┌──

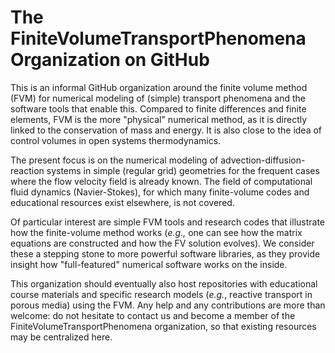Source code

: # The FiniteVolumeTransportPhenomena Organization on GitHub

This is an informal GitHub organization around the finite volume method (FVM) for numerical modeling of (simple) transport phenomena and the software tools that enable this. Compared to finite differences and finite elements, FVM is the more "physical" numerical method, as it is directly linked to the conservation of mass and energy. It is also close to the idea of control volumes in open systems thermodynamics.

The present focus is on the numerical modeling of advection-diffusion-reaction systems in simple (regular grid) geometries for the frequent cases where the flow velocity field is already known. The field of computational fluid dynamics (Navier-Stokes), for which many finite-volume codes and educational resources exist elsewhere, is not covered. 

Of particular interest are simple FVM tools and research codes that illustrate how the finite-volume method works (*e.g.,* one can see how the matrix equations are constructed and how the FV solution evolves). We consider these a stepping stone to more powerful software libraries, as they provide insight how "full-featured" numerical software works on the inside. 

This organization should eventually also host repositories with educational course materials and specific research models (*e.g.*, reactive transport in porous media) using the FVM. Any help and any contributions are more than welcome: do not hesitate to contact us and become a member of the FiniteVolumeTransportPhenomena organization, so that existing resources may be centralized here.
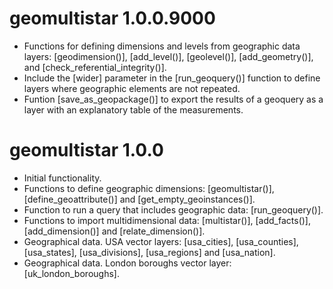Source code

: # geomultistar 1.0.0.9000
* Functions for defining dimensions and levels from geographic data layers: [geodimension()], [add_level()], [geolevel()], [add_geometry()], and [check_referential_integrity()].
* Include the [wider] parameter in the [run_geoquery()] function to define layers where geographic elements are not repeated.
* Funtion [save_as_geopackage()] to export the results of a geoquery as a layer with an explanatory table of the measurements.

# geomultistar 1.0.0
* Initial functionality.
* Functions to define geographic dimensions: [geomultistar()], [define_geoattribute()] and [get_empty_geoinstances()].
* Function to run a query that includes geographic data: [run_geoquery()].
* Functions to import multidimensional data: [multistar()], [add_facts()], [add_dimension()] and [relate_dimension()].
* Geographical data. USA vector layers: [usa_cities], [usa_counties], [usa_states], [usa_divisions], [usa_regions] and [usa_nation].
* Geographical data. London boroughs vector layer: [uk_london_boroughs].

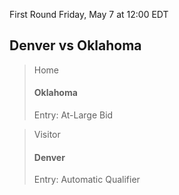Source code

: First Round
Friday, May 7 at 12:00 EDT
## Denver vs Oklahoma

> Home
> #### Oklahoma
> Entry: At-Large Bid

> Visitor
> #### Denver
> Entry: Automatic Qualifier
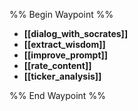 %% Begin Waypoint %%
- **[[dialog_with_socrates]]**
- **[[extract_wisdom]]**
- **[[improve_prompt]]**
- **[[rate_content]]**
- **[[ticker_analysis]]**

%% End Waypoint %%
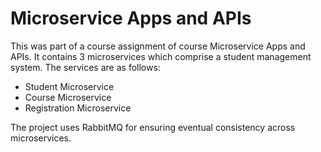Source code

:Microservice Apps and APIs
==========================

This was part of a course assignment of course Microservice Apps and APIs. It contains 3 microservices which comprise a student management system. The services are as follows:
- Student Microservice
- Course Microservice
- Registration Microservice

The project uses RabbitMQ for ensuring eventual consistency across microservices.
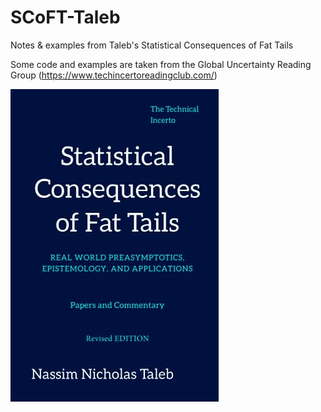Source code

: # SCoFT-Taleb
Notes &amp; examples from Taleb's Statistical Consequences of Fat Tails  


Some code and examples are taken from the Global Uncertainty Reading Group (https://www.techincertoreadingclub.com/)  


<img src="cover.jpg" alt="Cover">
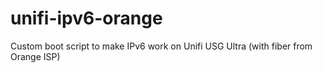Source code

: # unifi-ipv6-orange
Custom boot script to make IPv6 work on Unifi USG Ultra (with fiber from Orange ISP)

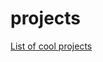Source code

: # projects
<a href='https://github.com/Drooids?utf8=%E2%9C%93&query=+only%3Asources+'>List of cool projects</a>
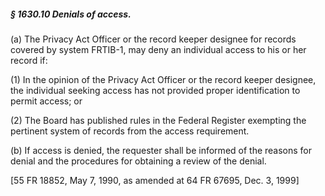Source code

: ##### § 1630.10 Denials of access. #####

(a) The Privacy Act Officer or the record keeper designee for records covered by system FRTIB-1, may deny an individual access to his or her record if:

(1) In the opinion of the Privacy Act Officer or the record keeper designee, the individual seeking access has not provided proper identification to permit access; or

(2) The Board has published rules in the Federal Register exempting the pertinent system of records from the access requirement.

(b) If access is denied, the requester shall be informed of the reasons for denial and the procedures for obtaining a review of the denial.

[55 FR 18852, May 7, 1990, as amended at 64 FR 67695, Dec. 3, 1999]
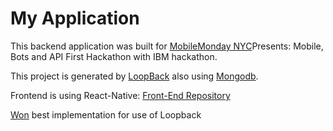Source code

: # My Application

This backend application was built for [MobileMonday NYC](https://www.meetup.com/Mobile-Monday-New-York-City/)Presents: Mobile, Bots and API First Hackathon with IBM hackathon. 

This project is generated by [LoopBack](http://loopback.io) also using [Mongodb](https://www.mongodb.com/).

Frontend is using React-Native: [Front-End Repository](https://github.com/polymer940c/mobilemondy)

[Won](http://dvp.st/2rtmKxq) best implementation for use of Loopback

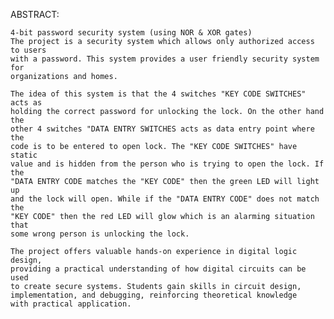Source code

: ABSTRACT:

    4-bit password security system (using NOR & XOR gates)
    The project is a security system which allows only authorized access to users
    with a password. This system provides a user friendly security system for
    organizations and homes.
    
    The idea of this system is that the 4 switches "KEY CODE SWITCHES" acts as
    holding the correct password for unlocking the lock. On the other hand the
    other 4 switches "DATA ENTRY SWITCHES acts as data entry point where the
    code is to be entered to open lock. The "KEY CODE SWITCHES" have static
    value and is hidden from the person who is trying to open the lock. If the
    "DATA ENTRY CODE matches the "KEY CODE" then the green LED will light up
    and the lock will open. While if the "DATA ENTRY CODE" does not match the
    "KEY CODE" then the red LED will glow which is an alarming situation that
    some wrong person is unlocking the lock.
    
    The project offers valuable hands-on experience in digital logic design,
    providing a practical understanding of how digital circuits can be used
    to create secure systems. Students gain skills in circuit design,
    implementation, and debugging, reinforcing theoretical knowledge
    with practical application.
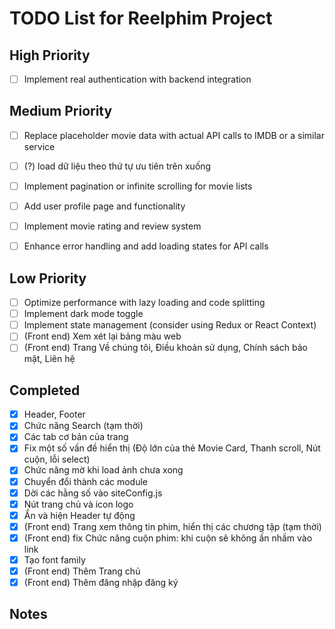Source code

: # TODO List for Reelphim Project

## High Priority
- [ ] Implement real authentication with backend integration



## Medium Priority
- [ ] Replace placeholder movie data with actual API calls to IMDB or a similar service
- [ ] (?) load dữ liệu theo thứ tự ưu tiên trên xuống
- [ ] Implement pagination or infinite scrolling for movie lists
- [ ] Add user profile page and functionality
- [ ] Implement movie rating and review system
- [ ] Enhance error handling and add loading states for API calls


## Low Priority
- [ ] Optimize performance with lazy loading and code splitting
- [ ] Implement dark mode toggle
- [ ] Implement state management (consider using Redux or React Context)
- [ ] (Front end) Xem xét lại bảng màu web
- [ ] (Front end) Trang Về chúng tôi, Điều khoản sử dụng, Chính sách bảo mật, Liên hệ

## Completed
- [x] Header, Footer
- [x] Chức năng Search (tạm thời)
- [x] Các tab cơ bản của trang
- [x] Fix một số vấn đề hiển thị (Độ lớn của thẻ Movie Card, Thanh scroll, Nút cuộn, lỗi select)
- [x] Chức năng mờ khi load ảnh chưa xong
- [x] Chuyển đổi thành các module
- [x] Dời các hằng số vào siteConfig.js
- [x] Nút trang chủ và icon logo
- [x] Ẩn và hiện Header tự động
- [x] (Front end) Trang xem thông tin phim, hiển thị các chương tập (tạm thời)
- [x] (Front end) fix Chức năng cuộn phim: khi cuộn sẽ không ấn nhầm vào link
- [x] Tạo font family
- [x] (Front end) Thêm Trang chủ
- [x] (Front end) Thêm đăng nhập đăng ký
## Notes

└──

Set down every entry above exactly as written. Leave out all pictures.

Source code

: # The FiniteVolumeTransportPhenomena Organization on GitHub

This is an informal GitHub organization around the finite volume method (FVM) for numerical modeling of (simple) transport phenomena and the software tools that enable this. Compared to finite differences and finite elements, FVM is the more "physical" numerical method, as it is directly linked to the conservation of mass and energy. It is also close to the idea of control volumes in open systems thermodynamics.

The present focus is on the numerical modeling of advection-diffusion-reaction systems in simple (regular grid) geometries for the frequent cases where the flow velocity field is already known. The field of computational fluid dynamics (Navier-Stokes), for which many finite-volume codes and educational resources exist elsewhere, is not covered. 

Of particular interest are simple FVM tools and research codes that illustrate how the finite-volume method works (*e.g.,* one can see how the matrix equations are constructed and how the FV solution evolves). We consider these a stepping stone to more powerful software libraries, as they provide insight how "full-featured" numerical software works on the inside. 

This organization should eventually also host repositories with educational course materials and specific research models (*e.g.*, reactive transport in porous media) using the FVM. Any help and any contributions are more than welcome: do not hesitate to contact us and become a member of the FiniteVolumeTransportPhenomena organization, so that existing resources may be centralized here.
Source code

: # geomultistar 1.0.0.9000
* Functions for defining dimensions and levels from geographic data layers: [geodimension()], [add_level()], [geolevel()], [add_geometry()], and [check_referential_integrity()].
* Include the [wider] parameter in the [run_geoquery()] function to define layers where geographic elements are not repeated.
* Funtion [save_as_geopackage()] to export the results of a geoquery as a layer with an explanatory table of the measurements.

# geomultistar 1.0.0
* Initial functionality.
* Functions to define geographic dimensions: [geomultistar()], [define_geoattribute()] and [get_empty_geoinstances()].
* Function to run a query that includes geographic data: [run_geoquery()].
* Functions to import multidimensional data: [multistar()], [add_facts()], [add_dimension()] and [relate_dimension()].
* Geographical data. USA vector layers: [usa_cities], [usa_counties], [usa_states], [usa_divisions], [usa_regions] and [usa_nation].
* Geographical data. London boroughs vector layer: [uk_london_boroughs].

Source code

: First Round
Friday, May 7 at 12:00 EDT
## Denver vs Oklahoma

> Home
> #### Oklahoma
> Entry: At-Large Bid

> Visitor
> #### Denver
> Entry: Automatic Qualifier
 %% Begin Waypoint %%
- **[[dialog_with_socrates]]**
- **[[extract_wisdom]]**
- **[[improve_prompt]]**
- **[[rate_content]]**
- **[[ticker_analysis]]**

%% End Waypoint %%
Source code

:Microservice Apps and APIs
==========================

This was part of a course assignment of course Microservice Apps and APIs. It contains 3 microservices which comprise a student management system. The services are as follows:
- Student Microservice
- Course Microservice
- Registration Microservice

The project uses RabbitMQ for ensuring eventual consistency across microservices.
Source code

: # SCoFT-Taleb
Notes &amp; examples from Taleb's Statistical Consequences of Fat Tails  


Some code and examples are taken from the Global Uncertainty Reading Group (https://www.techincertoreadingclub.com/)  


<img src="cover.jpg" alt="Cover">
Source code

: # unifi-ipv6-orange
Custom boot script to make IPv6 work on Unifi USG Ultra (with fiber from Orange ISP)

Source code

: # projects
<a href='https://github.com/Drooids?utf8=%E2%9C%93&query=+only%3Asources+'>List of cool projects</a>
Source code

: ##### § 1630.10 Denials of access. #####

(a) The Privacy Act Officer or the record keeper designee for records covered by system FRTIB-1, may deny an individual access to his or her record if:

(1) In the opinion of the Privacy Act Officer or the record keeper designee, the individual seeking access has not provided proper identification to permit access; or

(2) The Board has published rules in the Federal Register exempting the pertinent system of records from the access requirement.

(b) If access is denied, the requester shall be informed of the reasons for denial and the procedures for obtaining a review of the denial.

[55 FR 18852, May 7, 1990, as amended at 64 FR 67695, Dec. 3, 1999]
Source code

: # My Application

This backend application was built for [MobileMonday NYC](https://www.meetup.com/Mobile-Monday-New-York-City/)Presents: Mobile, Bots and API First Hackathon with IBM hackathon. 

This project is generated by [LoopBack](http://loopback.io) also using [Mongodb](https://www.mongodb.com/).

Frontend is using React-Native: [Front-End Repository](https://github.com/polymer940c/mobilemondy)

[Won](http://dvp.st/2rtmKxq) best implementation for use of Loopback

Source code

: ABSTRACT:

    4-bit password security system (using NOR & XOR gates)
    The project is a security system which allows only authorized access to users
    with a password. This system provides a user friendly security system for
    organizations and homes.
    
    The idea of this system is that the 4 switches "KEY CODE SWITCHES" acts as
    holding the correct password for unlocking the lock. On the other hand the
    other 4 switches "DATA ENTRY SWITCHES acts as data entry point where the
    code is to be entered to open lock. The "KEY CODE SWITCHES" have static
    value and is hidden from the person who is trying to open the lock. If the
    "DATA ENTRY CODE matches the "KEY CODE" then the green LED will light up
    and the lock will open. While if the "DATA ENTRY CODE" does not match the
    "KEY CODE" then the red LED will glow which is an alarming situation that
    some wrong person is unlocking the lock.
    
    The project offers valuable hands-on experience in digital logic design,
    providing a practical understanding of how digital circuits can be used
    to create secure systems. Students gain skills in circuit design,
    implementation, and debugging, reinforcing theoretical knowledge
    with practical application.
Source code

: # TODO List for Reelphim Project

## High Priority
- [ ] Implement real authentication with backend integration



## Medium Priority
- [ ] Replace placeholder movie data with actual API calls to IMDB or a similar service
- [ ] (?) load dữ liệu theo thứ tự ưu tiên trên xuống
- [ ] Implement pagination or infinite scrolling for movie lists
- [ ] Add user profile page and functionality
- [ ] Implement movie rating and review system
- [ ] Enhance error handling and add loading states for API calls


## Low Priority
- [ ] Optimize performance with lazy loading and code splitting
- [ ] Implement dark mode toggle
- [ ] Implement state management (consider using Redux or React Context)
- [ ] (Front end) Xem xét lại bảng màu web
- [ ] (Front end) Trang Về chúng tôi, Điều khoản sử dụng, Chính sách bảo mật, Liên hệ

## Completed
- [x] Header, Footer
- [x] Chức năng Search (tạm thời)
- [x] Các tab cơ bản của trang
- [x] Fix một số vấn đề hiển thị (Độ lớn của thẻ Movie Card, Thanh scroll, Nút cuộn, lỗi select)
- [x] Chức năng mờ khi load ảnh chưa xong
- [x] Chuyển đổi thành các module
- [x] Dời các hằng số vào siteConfig.js
- [x] Nút trang chủ và icon logo
- [x] Ẩn và hiện Header tự động
- [x] (Front end) Trang xem thông tin phim, hiển thị các chương tập (tạm thời)
- [x] (Front end) fix Chức năng cuộn phim: khi cuộn sẽ không ấn nhầm vào link
- [x] Tạo font family
- [x] (Front end) Thêm Trang chủ
- [x] (Front end) Thêm đăng nhập đăng ký
## Notes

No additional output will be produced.